Abstract

Summary

Bisulfite sequencing data provide value beyond the straightforward methylation assessment by analyzing single-read patterns. Over the past years, various metrics have been established to explore this layer of information. However, limited compatibility with alignment tools, reference genomes or the measurements they provide present a bottleneck for most groups to routinely perform read-level analysis. To address this, we developed RLM, a fast and scalable tool for the computation of several frequently used read-level methylation statistics. RLM supports standard alignment tools, works independently of the reference genome and handles most sequencing experiment designs. RLM can process large input files with a billion reads in just a few hours on common workstations.

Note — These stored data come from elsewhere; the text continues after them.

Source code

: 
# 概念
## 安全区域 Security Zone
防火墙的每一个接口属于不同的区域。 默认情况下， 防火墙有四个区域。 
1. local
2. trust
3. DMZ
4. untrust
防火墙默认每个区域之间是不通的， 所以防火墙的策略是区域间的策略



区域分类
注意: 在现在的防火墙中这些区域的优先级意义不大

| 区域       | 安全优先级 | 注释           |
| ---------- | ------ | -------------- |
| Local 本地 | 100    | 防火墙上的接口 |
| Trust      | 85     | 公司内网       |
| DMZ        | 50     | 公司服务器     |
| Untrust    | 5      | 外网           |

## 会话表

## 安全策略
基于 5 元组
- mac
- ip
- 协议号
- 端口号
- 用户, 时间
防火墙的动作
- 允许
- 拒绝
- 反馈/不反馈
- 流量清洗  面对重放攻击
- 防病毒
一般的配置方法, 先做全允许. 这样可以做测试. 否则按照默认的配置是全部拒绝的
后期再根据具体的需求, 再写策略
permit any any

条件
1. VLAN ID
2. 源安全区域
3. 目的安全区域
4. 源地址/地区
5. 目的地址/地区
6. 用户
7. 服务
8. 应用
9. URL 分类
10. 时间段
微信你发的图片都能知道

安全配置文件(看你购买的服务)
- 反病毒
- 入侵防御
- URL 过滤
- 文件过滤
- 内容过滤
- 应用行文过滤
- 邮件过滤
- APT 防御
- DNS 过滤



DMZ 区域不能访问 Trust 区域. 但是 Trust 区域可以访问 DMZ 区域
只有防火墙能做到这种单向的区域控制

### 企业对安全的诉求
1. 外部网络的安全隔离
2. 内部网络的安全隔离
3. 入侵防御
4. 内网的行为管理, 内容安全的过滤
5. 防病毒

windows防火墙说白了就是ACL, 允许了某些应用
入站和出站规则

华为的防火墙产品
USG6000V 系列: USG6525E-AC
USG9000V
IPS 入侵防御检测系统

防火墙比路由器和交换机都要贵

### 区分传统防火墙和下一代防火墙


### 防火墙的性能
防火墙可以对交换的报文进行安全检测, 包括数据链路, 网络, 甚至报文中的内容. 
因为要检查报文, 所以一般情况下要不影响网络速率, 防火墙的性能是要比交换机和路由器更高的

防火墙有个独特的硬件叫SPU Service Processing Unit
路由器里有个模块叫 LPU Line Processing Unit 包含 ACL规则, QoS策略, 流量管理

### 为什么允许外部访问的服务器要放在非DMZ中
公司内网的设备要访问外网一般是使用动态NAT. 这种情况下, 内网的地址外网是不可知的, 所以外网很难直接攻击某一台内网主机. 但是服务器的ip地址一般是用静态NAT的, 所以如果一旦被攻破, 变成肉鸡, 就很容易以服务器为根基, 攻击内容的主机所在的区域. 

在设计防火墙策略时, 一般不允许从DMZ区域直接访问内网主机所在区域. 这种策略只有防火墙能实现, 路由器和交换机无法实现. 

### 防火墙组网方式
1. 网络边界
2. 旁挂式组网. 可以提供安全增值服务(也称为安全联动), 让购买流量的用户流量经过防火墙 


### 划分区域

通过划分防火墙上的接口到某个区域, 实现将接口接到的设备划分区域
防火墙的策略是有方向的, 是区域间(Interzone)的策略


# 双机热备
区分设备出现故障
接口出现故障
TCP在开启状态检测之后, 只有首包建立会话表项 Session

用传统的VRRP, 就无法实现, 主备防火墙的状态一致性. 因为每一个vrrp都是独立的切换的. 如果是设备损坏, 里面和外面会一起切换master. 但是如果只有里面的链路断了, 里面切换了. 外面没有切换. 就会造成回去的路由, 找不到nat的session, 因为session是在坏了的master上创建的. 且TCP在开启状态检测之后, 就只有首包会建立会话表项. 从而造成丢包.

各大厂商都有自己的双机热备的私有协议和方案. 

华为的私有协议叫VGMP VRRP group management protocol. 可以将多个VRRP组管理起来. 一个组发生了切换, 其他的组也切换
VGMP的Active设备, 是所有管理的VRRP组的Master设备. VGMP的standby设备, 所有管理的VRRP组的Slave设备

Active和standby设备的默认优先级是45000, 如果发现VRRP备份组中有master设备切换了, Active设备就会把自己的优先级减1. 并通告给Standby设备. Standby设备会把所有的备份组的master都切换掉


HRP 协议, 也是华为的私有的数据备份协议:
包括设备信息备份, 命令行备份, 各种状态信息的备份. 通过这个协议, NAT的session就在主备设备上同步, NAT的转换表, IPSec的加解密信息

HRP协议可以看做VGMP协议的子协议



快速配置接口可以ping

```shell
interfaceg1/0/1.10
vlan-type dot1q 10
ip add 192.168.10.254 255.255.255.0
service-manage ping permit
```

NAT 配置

Availability and implementation

https://github.com/sarahet/RLM.

Supplementary information

Supplementary data are available at Bioinformatics online.

1 Introduction

Bisulfite sequencing experiments are the gold standard to measure DNA methylation at single-CpG resolution (Frommer et al., 1992). Besides the average CpG methylation level across a cell population, each read contains information about the methylation of a single molecule present within a cell (Scherer et al., 2020). This information can be used when analyzing the heterogeneity of a cell population or comparing samples of different conditions such as healthy and tumor. Different metrics have been established in order to quantify heterogeneity within and across cells based on single-read methylation patterns. Measurements of population heterogeneity include methylation entropy and epipolymorphism, which are based on so-called epialleles, assessing the patterns of methylated and unmethylated CpGs that can occur in a 4-mer of consecutive CpGs spanned by the same reads (16 epialleles are possible for a single 4-mer) (Landan et al., 2012; Xie et al., 2011). Additionally, the heterogeneity within a single read can be classified as concordant or discordant, which can then be aggregated across reads as the percent of discordant reads (PDR), thus again measuring the heterogeneity across different cells (Landau et al., 2014). Similarly, the number of transitions from methylated to unmethylated CpGs on a read can be used and aggregated per CpG to determine the level of heterogeneity (read transition score or RTS) (Charlton et al., 2018).

So far, studies that have analyzed read-level DNA methylation heterogeneity often utilized custom scripts for this purpose (Landan et al., 2012; Landau et al., 2014; Xie et al., 2011). Only few tools are available that implement one or more of such metrics; however, they are limited in their usability by requiring a specific alignment tool, reference genome or additional input such as the exact position of CpGs of interest (He et al., 2013; Scherer et al., 2020; Scott et al., 2020).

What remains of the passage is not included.